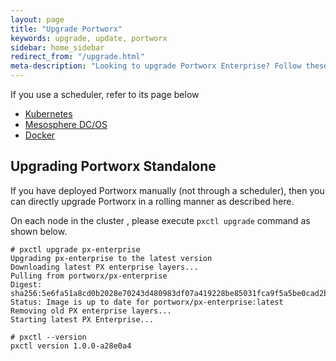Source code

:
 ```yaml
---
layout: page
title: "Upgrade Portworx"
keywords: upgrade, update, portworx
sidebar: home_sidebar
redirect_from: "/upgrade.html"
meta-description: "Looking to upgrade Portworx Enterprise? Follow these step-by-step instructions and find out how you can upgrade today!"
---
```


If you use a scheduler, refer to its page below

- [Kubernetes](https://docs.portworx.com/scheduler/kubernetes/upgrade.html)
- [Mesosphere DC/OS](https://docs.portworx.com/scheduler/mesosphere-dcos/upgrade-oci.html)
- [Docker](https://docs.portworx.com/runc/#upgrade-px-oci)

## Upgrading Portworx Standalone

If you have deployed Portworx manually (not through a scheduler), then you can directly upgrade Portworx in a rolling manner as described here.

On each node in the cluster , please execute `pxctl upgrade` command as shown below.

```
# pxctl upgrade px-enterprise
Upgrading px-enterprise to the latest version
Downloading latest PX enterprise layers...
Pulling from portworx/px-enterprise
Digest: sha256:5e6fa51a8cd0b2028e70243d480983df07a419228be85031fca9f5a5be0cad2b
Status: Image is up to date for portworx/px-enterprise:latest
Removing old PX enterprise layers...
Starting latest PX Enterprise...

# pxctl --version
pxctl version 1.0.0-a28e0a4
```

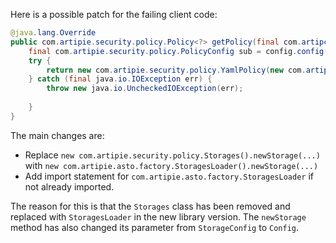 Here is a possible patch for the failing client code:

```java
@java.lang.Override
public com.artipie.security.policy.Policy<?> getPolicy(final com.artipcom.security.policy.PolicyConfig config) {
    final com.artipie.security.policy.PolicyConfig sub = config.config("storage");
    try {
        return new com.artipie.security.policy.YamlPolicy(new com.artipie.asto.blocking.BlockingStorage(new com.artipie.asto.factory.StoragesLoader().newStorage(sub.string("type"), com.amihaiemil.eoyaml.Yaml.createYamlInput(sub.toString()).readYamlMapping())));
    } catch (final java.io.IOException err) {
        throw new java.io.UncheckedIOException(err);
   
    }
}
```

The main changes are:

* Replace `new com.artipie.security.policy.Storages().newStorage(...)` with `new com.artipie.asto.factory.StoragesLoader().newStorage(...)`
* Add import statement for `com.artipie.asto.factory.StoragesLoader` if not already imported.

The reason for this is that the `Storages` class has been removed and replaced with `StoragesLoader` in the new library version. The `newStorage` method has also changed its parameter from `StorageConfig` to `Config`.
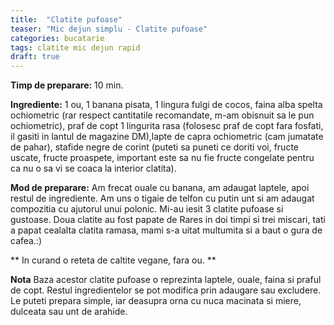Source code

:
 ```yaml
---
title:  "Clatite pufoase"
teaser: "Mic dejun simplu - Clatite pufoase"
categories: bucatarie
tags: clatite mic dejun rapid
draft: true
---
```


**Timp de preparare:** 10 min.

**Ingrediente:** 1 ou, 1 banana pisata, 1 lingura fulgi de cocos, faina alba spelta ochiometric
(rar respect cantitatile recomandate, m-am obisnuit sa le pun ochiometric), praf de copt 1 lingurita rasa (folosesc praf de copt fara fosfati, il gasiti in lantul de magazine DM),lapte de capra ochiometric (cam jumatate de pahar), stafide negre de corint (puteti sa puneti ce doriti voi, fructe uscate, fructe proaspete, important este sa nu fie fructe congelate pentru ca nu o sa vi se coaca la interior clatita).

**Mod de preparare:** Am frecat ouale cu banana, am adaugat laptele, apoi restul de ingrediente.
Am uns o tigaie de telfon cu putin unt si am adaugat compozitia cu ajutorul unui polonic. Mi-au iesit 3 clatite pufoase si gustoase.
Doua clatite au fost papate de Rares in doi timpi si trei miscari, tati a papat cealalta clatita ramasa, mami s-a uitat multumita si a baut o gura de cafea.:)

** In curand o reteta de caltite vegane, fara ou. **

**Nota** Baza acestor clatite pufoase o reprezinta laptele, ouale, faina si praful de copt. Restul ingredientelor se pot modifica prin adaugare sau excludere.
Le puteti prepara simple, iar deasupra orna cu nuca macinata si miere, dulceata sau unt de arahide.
□ □ □
*Work item:*
Which lines above include the word "docs"? Pick them out and copy them.

*Answer to the problem:*
- [Kubernetes](https://docs.portworx.com/scheduler/kubernetes/upgrade.html)
- [Mesosphere DC/OS](https://docs.portworx.com/scheduler/mesosphere-dcos/upgrade-oci.html)
- [Docker](https://docs.portworx.com/runc/#upgrade-px-oci)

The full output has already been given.